ENTRIES SUPPLIED:
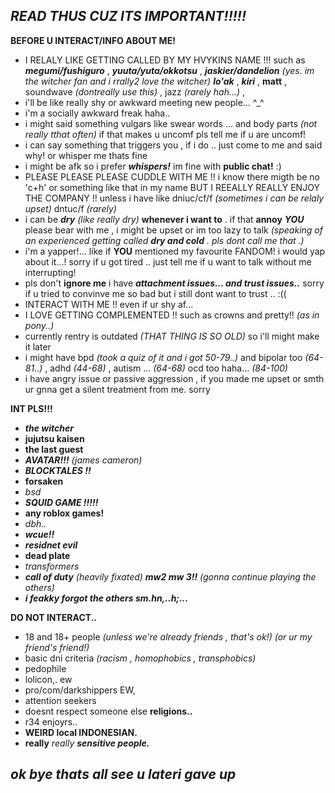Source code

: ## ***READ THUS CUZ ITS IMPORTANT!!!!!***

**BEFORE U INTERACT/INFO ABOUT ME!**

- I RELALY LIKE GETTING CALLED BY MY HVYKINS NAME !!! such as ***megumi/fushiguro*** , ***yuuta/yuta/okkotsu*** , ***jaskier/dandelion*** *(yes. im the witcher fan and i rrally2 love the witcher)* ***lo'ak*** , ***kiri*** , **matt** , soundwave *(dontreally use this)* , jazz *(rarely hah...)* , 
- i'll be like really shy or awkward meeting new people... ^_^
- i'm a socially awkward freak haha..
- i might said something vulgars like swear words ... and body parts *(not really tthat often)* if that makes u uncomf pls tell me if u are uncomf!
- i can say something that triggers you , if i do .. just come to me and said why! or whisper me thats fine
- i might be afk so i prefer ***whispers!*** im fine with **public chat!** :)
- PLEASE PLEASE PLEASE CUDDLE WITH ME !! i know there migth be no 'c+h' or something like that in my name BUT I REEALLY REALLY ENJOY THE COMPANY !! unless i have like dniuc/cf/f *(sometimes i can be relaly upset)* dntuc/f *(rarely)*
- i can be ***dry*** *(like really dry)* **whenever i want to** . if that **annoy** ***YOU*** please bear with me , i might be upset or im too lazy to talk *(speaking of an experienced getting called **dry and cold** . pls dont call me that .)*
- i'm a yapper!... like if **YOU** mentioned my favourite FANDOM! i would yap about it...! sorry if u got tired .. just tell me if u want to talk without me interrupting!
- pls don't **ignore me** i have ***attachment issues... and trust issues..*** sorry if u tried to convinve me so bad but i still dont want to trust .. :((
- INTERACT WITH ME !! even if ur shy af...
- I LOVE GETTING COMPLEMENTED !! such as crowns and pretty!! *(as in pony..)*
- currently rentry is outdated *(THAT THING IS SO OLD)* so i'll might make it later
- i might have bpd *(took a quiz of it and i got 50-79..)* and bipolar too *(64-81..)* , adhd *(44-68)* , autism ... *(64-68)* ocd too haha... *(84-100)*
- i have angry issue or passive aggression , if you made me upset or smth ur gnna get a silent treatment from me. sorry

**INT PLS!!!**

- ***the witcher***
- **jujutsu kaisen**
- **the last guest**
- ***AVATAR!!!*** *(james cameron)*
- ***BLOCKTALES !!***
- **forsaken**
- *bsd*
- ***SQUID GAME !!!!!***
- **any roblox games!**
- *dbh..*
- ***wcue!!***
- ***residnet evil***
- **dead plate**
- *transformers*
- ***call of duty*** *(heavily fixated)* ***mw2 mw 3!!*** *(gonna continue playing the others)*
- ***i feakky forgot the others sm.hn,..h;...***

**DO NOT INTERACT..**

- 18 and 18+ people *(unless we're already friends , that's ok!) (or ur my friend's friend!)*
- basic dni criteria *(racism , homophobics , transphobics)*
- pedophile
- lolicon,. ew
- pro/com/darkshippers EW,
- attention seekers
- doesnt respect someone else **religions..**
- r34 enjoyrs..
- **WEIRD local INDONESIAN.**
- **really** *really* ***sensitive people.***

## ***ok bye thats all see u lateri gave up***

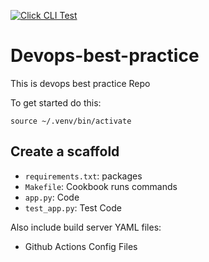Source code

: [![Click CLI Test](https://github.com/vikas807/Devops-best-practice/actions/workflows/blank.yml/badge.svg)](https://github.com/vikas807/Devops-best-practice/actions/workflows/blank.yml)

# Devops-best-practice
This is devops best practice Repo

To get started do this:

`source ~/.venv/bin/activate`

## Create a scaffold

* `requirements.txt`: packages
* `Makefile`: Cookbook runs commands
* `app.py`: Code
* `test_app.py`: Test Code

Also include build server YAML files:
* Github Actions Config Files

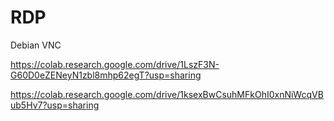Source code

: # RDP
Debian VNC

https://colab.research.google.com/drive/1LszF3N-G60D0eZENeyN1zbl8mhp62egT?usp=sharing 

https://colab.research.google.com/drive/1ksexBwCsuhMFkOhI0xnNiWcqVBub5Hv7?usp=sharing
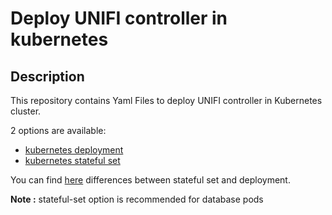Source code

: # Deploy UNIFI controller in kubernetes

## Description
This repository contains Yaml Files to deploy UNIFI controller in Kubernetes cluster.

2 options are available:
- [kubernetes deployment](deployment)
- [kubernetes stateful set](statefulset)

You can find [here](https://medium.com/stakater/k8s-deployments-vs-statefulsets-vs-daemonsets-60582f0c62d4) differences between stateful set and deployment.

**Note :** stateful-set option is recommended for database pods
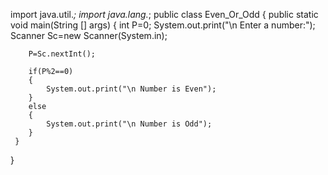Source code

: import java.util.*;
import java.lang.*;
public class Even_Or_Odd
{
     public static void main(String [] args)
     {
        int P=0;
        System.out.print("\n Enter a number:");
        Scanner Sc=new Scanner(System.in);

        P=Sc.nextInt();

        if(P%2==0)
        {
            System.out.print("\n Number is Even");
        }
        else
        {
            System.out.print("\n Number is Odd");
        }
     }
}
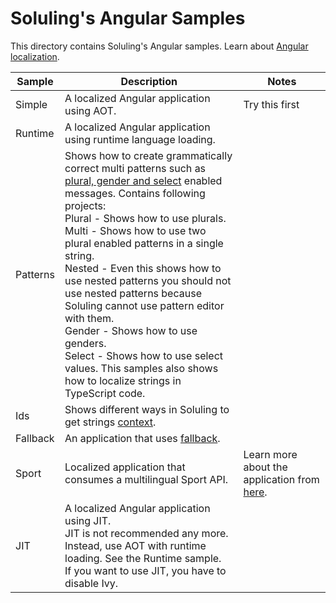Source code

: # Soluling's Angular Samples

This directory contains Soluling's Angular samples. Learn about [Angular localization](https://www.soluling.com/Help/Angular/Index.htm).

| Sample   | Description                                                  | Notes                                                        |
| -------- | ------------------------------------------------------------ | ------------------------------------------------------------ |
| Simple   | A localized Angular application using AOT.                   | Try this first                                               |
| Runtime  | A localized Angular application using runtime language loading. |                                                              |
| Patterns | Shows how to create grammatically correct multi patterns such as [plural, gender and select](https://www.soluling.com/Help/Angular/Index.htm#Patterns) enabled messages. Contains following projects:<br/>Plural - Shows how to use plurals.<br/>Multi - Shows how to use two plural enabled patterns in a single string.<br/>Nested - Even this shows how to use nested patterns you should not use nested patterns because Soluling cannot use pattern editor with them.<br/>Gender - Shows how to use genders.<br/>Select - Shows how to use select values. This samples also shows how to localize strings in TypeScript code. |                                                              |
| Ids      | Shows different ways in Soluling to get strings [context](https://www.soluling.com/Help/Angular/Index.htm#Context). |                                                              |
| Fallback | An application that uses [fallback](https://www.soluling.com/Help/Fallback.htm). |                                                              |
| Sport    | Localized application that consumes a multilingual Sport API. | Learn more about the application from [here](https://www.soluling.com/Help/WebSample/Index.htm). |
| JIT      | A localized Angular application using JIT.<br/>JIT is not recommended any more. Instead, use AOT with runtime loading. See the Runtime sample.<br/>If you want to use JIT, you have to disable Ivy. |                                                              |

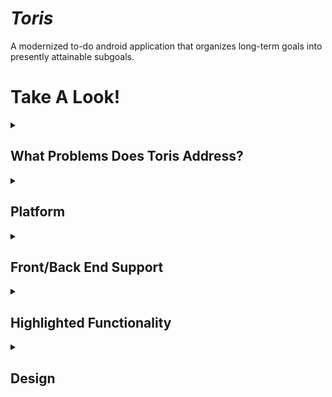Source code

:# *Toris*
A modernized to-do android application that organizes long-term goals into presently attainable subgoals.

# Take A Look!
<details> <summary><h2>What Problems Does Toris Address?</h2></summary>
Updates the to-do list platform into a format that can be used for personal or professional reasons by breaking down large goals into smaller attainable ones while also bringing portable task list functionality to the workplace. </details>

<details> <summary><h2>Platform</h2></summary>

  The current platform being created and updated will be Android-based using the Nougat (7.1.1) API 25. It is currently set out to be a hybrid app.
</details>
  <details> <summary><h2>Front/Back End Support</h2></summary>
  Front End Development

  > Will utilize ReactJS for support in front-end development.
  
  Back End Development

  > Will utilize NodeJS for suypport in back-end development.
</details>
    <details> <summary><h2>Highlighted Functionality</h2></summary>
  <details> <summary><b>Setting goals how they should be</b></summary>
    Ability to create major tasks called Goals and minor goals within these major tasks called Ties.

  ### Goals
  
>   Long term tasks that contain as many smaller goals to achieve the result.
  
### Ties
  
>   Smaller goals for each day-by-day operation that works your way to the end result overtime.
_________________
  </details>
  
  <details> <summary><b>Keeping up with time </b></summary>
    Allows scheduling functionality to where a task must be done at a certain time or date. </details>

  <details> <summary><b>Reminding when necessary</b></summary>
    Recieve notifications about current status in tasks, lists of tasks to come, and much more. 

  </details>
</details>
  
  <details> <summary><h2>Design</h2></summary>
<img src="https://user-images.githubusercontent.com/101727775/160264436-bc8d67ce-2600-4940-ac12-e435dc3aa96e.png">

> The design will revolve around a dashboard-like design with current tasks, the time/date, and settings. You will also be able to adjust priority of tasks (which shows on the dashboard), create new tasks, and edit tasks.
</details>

* * *

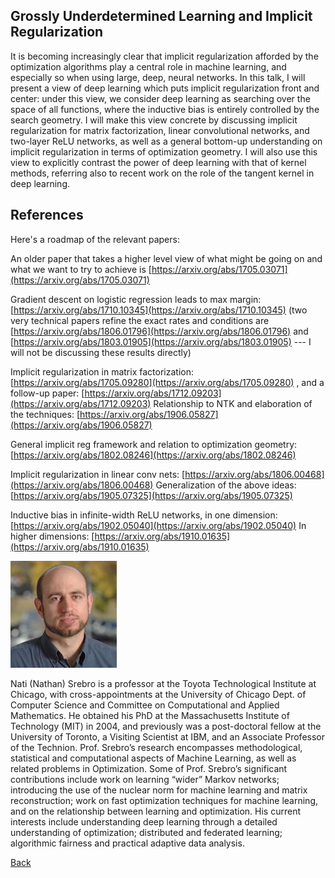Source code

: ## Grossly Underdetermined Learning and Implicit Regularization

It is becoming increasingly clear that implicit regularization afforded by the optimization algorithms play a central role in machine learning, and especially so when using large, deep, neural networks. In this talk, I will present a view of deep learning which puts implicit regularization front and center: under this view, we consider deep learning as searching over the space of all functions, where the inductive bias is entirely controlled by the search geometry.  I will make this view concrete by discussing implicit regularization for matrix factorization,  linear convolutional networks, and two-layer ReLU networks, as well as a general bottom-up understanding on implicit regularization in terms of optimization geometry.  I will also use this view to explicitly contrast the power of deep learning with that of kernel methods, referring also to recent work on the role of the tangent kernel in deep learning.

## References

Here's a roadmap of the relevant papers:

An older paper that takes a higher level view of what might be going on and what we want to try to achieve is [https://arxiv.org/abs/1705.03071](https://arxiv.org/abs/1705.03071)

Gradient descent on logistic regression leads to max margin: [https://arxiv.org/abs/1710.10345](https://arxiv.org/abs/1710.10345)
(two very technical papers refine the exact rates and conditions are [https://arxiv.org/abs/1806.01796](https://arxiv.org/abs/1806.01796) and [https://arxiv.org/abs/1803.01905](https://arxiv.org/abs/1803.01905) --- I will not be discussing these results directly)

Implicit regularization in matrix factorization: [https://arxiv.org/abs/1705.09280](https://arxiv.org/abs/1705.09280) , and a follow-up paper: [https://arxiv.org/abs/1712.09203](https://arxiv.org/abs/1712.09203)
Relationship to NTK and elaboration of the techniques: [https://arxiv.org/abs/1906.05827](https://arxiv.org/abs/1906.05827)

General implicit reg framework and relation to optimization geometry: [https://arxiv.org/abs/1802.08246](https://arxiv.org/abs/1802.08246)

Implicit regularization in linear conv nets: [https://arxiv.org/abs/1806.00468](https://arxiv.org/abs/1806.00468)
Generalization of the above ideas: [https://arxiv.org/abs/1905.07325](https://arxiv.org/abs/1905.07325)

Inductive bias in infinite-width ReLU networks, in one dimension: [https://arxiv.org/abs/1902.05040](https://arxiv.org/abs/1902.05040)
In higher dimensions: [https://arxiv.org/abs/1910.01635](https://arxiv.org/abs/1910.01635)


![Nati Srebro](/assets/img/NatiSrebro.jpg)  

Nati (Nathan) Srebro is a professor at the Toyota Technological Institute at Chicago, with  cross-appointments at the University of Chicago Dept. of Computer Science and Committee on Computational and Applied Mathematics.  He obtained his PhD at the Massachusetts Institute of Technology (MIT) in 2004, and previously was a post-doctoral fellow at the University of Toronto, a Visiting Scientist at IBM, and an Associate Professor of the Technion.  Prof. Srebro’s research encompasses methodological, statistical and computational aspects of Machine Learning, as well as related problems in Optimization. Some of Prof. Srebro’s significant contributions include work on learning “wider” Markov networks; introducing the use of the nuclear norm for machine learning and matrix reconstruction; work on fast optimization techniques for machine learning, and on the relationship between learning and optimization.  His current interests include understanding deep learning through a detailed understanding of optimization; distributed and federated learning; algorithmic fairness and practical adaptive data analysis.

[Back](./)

WHAT THE TASK REQUIRES:
Copy all lines from the listing that contain "want".

SOLUTION FOR THIS EXERCISE:
- i can be ***dry*** *(like really dry)* **whenever i want to** . if that **annoy** ***YOU*** please bear with me , i might be upset or im too lazy to talk *(speaking of an experienced getting called **dry and cold** . pls dont call me that .)*
- i'm a yapper!... like if **YOU** mentioned my favourite FANDOM! i would yap about it...! sorry if u got tired .. just tell me if u want to talk without me interrupting!
- pls don't **ignore me** i have ***attachment issues... and trust issues..*** sorry if u tried to convinve me so bad but i still dont want to trust .. :((
| JIT      | A localized Angular application using JIT.<br/>JIT is not recommended any more. Instead, use AOT with runtime loading. See the Runtime sample.<br/>If you want to use JIT, you have to disable Ivy. |                                                              |
An older paper that takes a higher level view of what might be going on and what we want to try to achieve is [https://arxiv.org/abs/1705.03071](https://arxiv.org/abs/1705.03071)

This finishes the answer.